» Extracted entries:
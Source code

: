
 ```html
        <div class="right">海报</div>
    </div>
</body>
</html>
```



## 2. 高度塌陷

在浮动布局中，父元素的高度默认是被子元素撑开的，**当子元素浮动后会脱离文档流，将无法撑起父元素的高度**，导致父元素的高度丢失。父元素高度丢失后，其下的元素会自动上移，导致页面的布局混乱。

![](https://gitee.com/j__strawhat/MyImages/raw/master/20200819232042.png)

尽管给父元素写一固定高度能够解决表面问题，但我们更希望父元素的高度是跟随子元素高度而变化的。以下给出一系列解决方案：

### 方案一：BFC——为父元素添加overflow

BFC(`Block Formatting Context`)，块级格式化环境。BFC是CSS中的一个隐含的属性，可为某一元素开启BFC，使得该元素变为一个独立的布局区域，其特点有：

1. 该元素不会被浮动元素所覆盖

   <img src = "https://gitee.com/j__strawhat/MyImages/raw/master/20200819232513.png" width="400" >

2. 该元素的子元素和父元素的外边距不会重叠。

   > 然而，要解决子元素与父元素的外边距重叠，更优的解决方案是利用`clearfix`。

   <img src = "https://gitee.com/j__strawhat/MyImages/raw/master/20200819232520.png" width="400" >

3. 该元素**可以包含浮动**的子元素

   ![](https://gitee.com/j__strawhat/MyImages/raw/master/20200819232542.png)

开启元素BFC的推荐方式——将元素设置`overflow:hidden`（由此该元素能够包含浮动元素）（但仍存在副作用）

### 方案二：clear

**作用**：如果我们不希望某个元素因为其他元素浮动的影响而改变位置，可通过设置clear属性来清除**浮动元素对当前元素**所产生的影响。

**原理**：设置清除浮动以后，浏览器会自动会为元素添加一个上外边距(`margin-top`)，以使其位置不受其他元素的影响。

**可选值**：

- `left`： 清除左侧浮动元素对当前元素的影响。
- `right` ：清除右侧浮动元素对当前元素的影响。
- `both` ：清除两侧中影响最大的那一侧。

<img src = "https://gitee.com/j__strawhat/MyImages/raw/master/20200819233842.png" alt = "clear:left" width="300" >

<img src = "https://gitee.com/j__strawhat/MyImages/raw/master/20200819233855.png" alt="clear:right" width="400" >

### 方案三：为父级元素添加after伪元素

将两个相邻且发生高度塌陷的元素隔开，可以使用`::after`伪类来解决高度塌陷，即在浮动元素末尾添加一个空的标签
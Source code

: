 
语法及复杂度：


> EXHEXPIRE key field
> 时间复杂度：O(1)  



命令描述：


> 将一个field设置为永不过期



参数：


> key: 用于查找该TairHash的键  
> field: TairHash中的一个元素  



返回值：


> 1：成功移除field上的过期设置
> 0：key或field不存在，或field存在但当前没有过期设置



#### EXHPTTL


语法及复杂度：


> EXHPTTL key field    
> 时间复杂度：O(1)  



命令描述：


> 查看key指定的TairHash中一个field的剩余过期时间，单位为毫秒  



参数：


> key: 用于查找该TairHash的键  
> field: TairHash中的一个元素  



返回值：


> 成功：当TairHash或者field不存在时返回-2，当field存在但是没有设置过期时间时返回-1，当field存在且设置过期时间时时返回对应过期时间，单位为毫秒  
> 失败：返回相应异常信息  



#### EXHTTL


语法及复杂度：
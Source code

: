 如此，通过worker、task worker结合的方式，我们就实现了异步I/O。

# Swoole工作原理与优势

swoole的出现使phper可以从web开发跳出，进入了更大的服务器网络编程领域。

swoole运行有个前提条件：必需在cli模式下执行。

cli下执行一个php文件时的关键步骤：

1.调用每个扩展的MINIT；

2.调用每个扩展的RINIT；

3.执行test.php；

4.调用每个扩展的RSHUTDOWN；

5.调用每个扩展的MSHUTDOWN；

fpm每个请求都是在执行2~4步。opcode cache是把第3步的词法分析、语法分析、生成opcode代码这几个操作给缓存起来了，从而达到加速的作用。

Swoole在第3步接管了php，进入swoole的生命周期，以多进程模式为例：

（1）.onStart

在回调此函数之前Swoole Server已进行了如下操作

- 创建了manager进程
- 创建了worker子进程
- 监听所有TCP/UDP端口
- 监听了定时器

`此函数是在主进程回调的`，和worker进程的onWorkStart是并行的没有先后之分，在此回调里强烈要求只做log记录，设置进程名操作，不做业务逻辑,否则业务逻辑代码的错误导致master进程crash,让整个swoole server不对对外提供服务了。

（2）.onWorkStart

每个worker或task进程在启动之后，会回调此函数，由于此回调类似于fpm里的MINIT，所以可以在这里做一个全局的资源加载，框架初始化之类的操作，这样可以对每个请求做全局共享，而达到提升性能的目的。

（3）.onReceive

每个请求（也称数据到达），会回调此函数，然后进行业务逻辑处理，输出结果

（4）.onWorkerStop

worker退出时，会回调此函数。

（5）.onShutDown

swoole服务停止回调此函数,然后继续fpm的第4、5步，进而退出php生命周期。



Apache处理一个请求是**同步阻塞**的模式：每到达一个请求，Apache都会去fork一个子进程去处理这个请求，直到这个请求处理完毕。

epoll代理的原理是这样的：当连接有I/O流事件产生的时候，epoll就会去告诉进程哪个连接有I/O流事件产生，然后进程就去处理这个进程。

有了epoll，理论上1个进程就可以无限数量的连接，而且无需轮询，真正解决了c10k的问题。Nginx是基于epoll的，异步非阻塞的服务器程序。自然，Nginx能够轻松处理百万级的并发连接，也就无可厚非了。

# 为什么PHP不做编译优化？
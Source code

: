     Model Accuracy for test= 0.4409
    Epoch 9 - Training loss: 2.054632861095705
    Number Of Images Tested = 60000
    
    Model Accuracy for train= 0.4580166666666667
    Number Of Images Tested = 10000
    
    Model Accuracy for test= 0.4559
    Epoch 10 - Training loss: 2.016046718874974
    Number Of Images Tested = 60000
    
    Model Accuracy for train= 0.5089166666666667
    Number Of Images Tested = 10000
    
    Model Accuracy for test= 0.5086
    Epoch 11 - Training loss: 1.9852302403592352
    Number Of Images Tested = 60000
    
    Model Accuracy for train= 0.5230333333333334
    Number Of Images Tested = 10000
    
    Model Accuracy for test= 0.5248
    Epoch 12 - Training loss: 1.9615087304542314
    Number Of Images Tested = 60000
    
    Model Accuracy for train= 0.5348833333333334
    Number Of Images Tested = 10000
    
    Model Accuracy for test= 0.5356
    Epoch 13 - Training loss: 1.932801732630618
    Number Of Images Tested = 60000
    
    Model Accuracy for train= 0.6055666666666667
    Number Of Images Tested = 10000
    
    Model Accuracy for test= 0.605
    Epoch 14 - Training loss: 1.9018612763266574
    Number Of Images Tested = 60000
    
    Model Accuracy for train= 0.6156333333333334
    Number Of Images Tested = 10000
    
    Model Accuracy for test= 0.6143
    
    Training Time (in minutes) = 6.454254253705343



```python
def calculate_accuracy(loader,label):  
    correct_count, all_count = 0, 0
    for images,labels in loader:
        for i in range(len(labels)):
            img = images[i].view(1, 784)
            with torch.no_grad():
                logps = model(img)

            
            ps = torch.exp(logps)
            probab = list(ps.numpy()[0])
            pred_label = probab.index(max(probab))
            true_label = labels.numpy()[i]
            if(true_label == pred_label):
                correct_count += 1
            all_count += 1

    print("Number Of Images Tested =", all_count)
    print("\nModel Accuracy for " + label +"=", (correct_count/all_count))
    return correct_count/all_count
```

» Problem requirements: Copy out each line of the records where the word "loader" appears.

» Result:
def calculate_accuracy(loader,label):  
    for images,labels in loader:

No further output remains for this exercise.